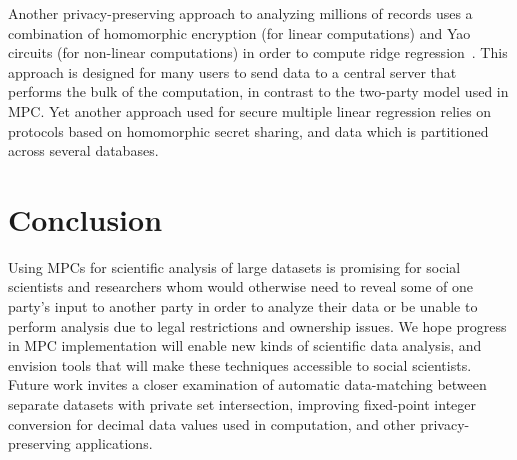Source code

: \documentclass[conference]{IEEEtran}
\begin{document}
Another privacy-preserving approach to analyzing millions of records
uses a combination of homomorphic encryption (for linear computations)
and Yao circuits (for non-linear computations) in order to compute ridge
regression~\cite{ridgeregression}.  This approach is designed for many
users to send data to a central server that performs the bulk of the
computation, in contrast to the two-party model used in MPC. Yet another
approach used for secure multiple linear regression relies on protocols
based on homomorphic secret sharing, and data which is partitioned
across several databases\cite{secretsharing}.
 
\section{Conclusion}

Using MPCs for scientific analysis of large datasets is promising for
social scientists and researchers whom would otherwise need to reveal
some of one party's input to another party in order to analyze their
data or be unable to perform analysis due to legal restrictions and
ownership issues.  We hope progress in MPC implementation will enable
new kinds of scientific data analysis, and envision tools that will make
these techniques accessible to social scientists.  Future work invites a
closer examination of automatic data-matching between separate datasets
with private set intersection, improving fixed-point integer conversion
for decimal data values used in computation, and other
privacy-preserving applications.



\end{document}
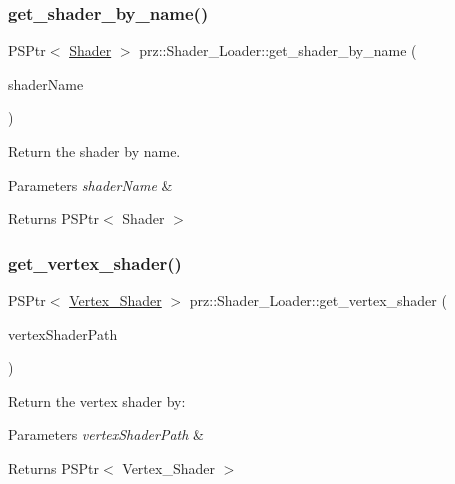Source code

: \subsubsection{\texorpdfstring{get\_shader\_by\_name()}{get\_shader\_by\_name()}}
{\footnotesize\ttfamily P\+S\+Ptr$<$ \mbox{\hyperlink{classprz_1_1_shader}{Shader}} $>$ prz\+::\+Shader\+\_\+\+Loader\+::get\+\_\+shader\+\_\+by\+\_\+name (\begin{DoxyParamCaption}\item[{const P\+String \&}]{shader\+Name }\end{DoxyParamCaption})\hspace{0.3cm}{\ttfamily [inline]}}



Return the shader by name. 


\begin{DoxyParams}{Parameters}
{\em shader\+Name} & \\
\hline
\end{DoxyParams}
\begin{DoxyReturn}{Returns}
P\+S\+Ptr$<$ Shader $>$ 
\end{DoxyReturn}
\mbox{\label{classprz_1_1_shader___loader_a048561e8c18f09fff2eaf758b6efd79f}} 
\subsubsection{\texorpdfstring{get\_vertex\_shader()}{get\_vertex\_shader()}}
{\footnotesize\ttfamily P\+S\+Ptr$<$ \mbox{\hyperlink{classprz_1_1_vertex___shader}{Vertex\+\_\+\+Shader}} $>$ prz\+::\+Shader\+\_\+\+Loader\+::get\+\_\+vertex\+\_\+shader (\begin{DoxyParamCaption}\item[{const P\+String \&}]{vertex\+Shader\+Path }\end{DoxyParamCaption})\hspace{0.3cm}{\ttfamily [inline]}}



Return the vertex shader by\+: 


\begin{DoxyParams}{Parameters}
{\em vertex\+Shader\+Path} & \\
\hline
\end{DoxyParams}
\begin{DoxyReturn}{Returns}
P\+S\+Ptr$<$ Vertex\+\_\+\+Shader $>$ 
\end{DoxyReturn}
\mbox{\label{classprz_1_1_shader___loader_a3f91c84b6fe8b57444de25fb6d467a51}} 
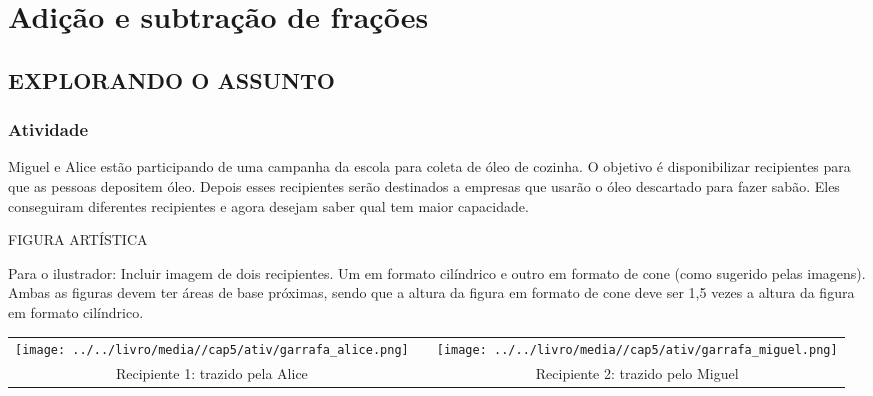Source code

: \documentclass[a4,12pt]{book}
\begin{document}
\chapter{Adição e subtração de frações }
\setcounter{subsection}{0}

\section{EXPLORANDO O ASSUNTO }

\subsection{Atividade}


Miguel e Alice estão participando de uma campanha da escola para coleta de óleo de cozinha. O objetivo é disponibilizar recipientes para que as pessoas depositem óleo. Depois esses recipientes serão destinados a empresas que usarão o óleo descartado para fazer sabão. Eles conseguiram diferentes recipientes e agora desejam saber qual tem maior capacidade.

\begin{imagem*}[breakable]{}{}  

FIGURA ARTÍSTICA

Para o ilustrador: Incluir imagem de dois recipientes. Um em formato cilíndrico e outro em formato de cone (como sugerido pelas imagens). Ambas as figuras devem ter áreas de base próximas, sendo que a altura da figura em formato de cone deve ser 1,5 vezes a altura da figura em formato cilíndrico.

\begin{tabular}{ccc}
\texttt{[image: ../../livro/media//cap5/ativ/garrafa\_alice.png]} &\quad \quad&  \texttt{[image: ../../livro/media//cap5/ativ/garrafa\_miguel.png]}\\
Recipiente 1: trazido pela Alice & &Recipiente 2: trazido pelo Miguel 
\end{tabular} 
\end{imagem*}
\end{document}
************
A faithful copy of all the data above is required, printed exactly and with no pictures.

Source code

: \documentclass[conference]{IEEEtran}
\begin{document}
Another privacy-preserving approach to analyzing millions of records
uses a combination of homomorphic encryption (for linear computations)
and Yao circuits (for non-linear computations) in order to compute ridge
regression~\cite{ridgeregression}.  This approach is designed for many
users to send data to a central server that performs the bulk of the
computation, in contrast to the two-party model used in MPC. Yet another
approach used for secure multiple linear regression relies on protocols
based on homomorphic secret sharing, and data which is partitioned
across several databases\cite{secretsharing}.
 
\section{Conclusion}

Using MPCs for scientific analysis of large datasets is promising for
social scientists and researchers whom would otherwise need to reveal
some of one party's input to another party in order to analyze their
data or be unable to perform analysis due to legal restrictions and
ownership issues.  We hope progress in MPC implementation will enable
new kinds of scientific data analysis, and envision tools that will make
these techniques accessible to social scientists.  Future work invites a
closer examination of automatic data-matching between separate datasets
with private set intersection, improving fixed-point integer conversion
for decimal data values used in computation, and other
privacy-preserving applications.



\end{document}
Source code

: \subsubsection{\texorpdfstring{get\_shader\_by\_name()}{get\_shader\_by\_name()}}
{\footnotesize\ttfamily P\+S\+Ptr$<$ \mbox{\hyperlink{classprz_1_1_shader}{Shader}} $>$ prz\+::\+Shader\+\_\+\+Loader\+::get\+\_\+shader\+\_\+by\+\_\+name (\begin{DoxyParamCaption}\item[{const P\+String \&}]{shader\+Name }\end{DoxyParamCaption})\hspace{0.3cm}{\ttfamily [inline]}}



Return the shader by name. 


\begin{DoxyParams}{Parameters}
{\em shader\+Name} & \\
\hline
\end{DoxyParams}
\begin{DoxyReturn}{Returns}
P\+S\+Ptr$<$ Shader $>$ 
\end{DoxyReturn}
\mbox{\label{classprz_1_1_shader___loader_a048561e8c18f09fff2eaf758b6efd79f}} 
\subsubsection{\texorpdfstring{get\_vertex\_shader()}{get\_vertex\_shader()}}
{\footnotesize\ttfamily P\+S\+Ptr$<$ \mbox{\hyperlink{classprz_1_1_vertex___shader}{Vertex\+\_\+\+Shader}} $>$ prz\+::\+Shader\+\_\+\+Loader\+::get\+\_\+vertex\+\_\+shader (\begin{DoxyParamCaption}\item[{const P\+String \&}]{vertex\+Shader\+Path }\end{DoxyParamCaption})\hspace{0.3cm}{\ttfamily [inline]}}



Return the vertex shader by\+: 


\begin{DoxyParams}{Parameters}
{\em vertex\+Shader\+Path} & \\
\hline
\end{DoxyParams}
\begin{DoxyReturn}{Returns}
P\+S\+Ptr$<$ Vertex\+\_\+\+Shader $>$ 
\end{DoxyReturn}
\mbox{\label{classprz_1_1_shader___loader_a3f91c84b6fe8b57444de25fb6d467a51}} 
Source code

: \documentclass[a4,12pt]{book}
\begin{document}
\chapter{Adição e subtração de frações }
\setcounter{subsection}{0}

\section{EXPLORANDO O ASSUNTO }

\subsection{Atividade}


Miguel e Alice estão participando de uma campanha da escola para coleta de óleo de cozinha. O objetivo é disponibilizar recipientes para que as pessoas depositem óleo. Depois esses recipientes serão destinados a empresas que usarão o óleo descartado para fazer sabão. Eles conseguiram diferentes recipientes e agora desejam saber qual tem maior capacidade.

\begin{imagem*}[breakable]{}{}  

FIGURA ARTÍSTICA

Para o ilustrador: Incluir imagem de dois recipientes. Um em formato cilíndrico e outro em formato de cone (como sugerido pelas imagens). Ambas as figuras devem ter áreas de base próximas, sendo que a altura da figura em formato de cone deve ser 1,5 vezes a altura da figura em formato cilíndrico.

\begin{tabular}{ccc}
\texttt{[image: ../../livro/media//cap5/ativ/garrafa\_alice.png]} &\quad \quad&  \texttt{[image: ../../livro/media//cap5/ativ/garrafa\_miguel.png]}\\
Recipiente 1: trazido pela Alice & &Recipiente 2: trazido pelo Miguel 
\end{tabular} 
\end{imagem*}
\end{document}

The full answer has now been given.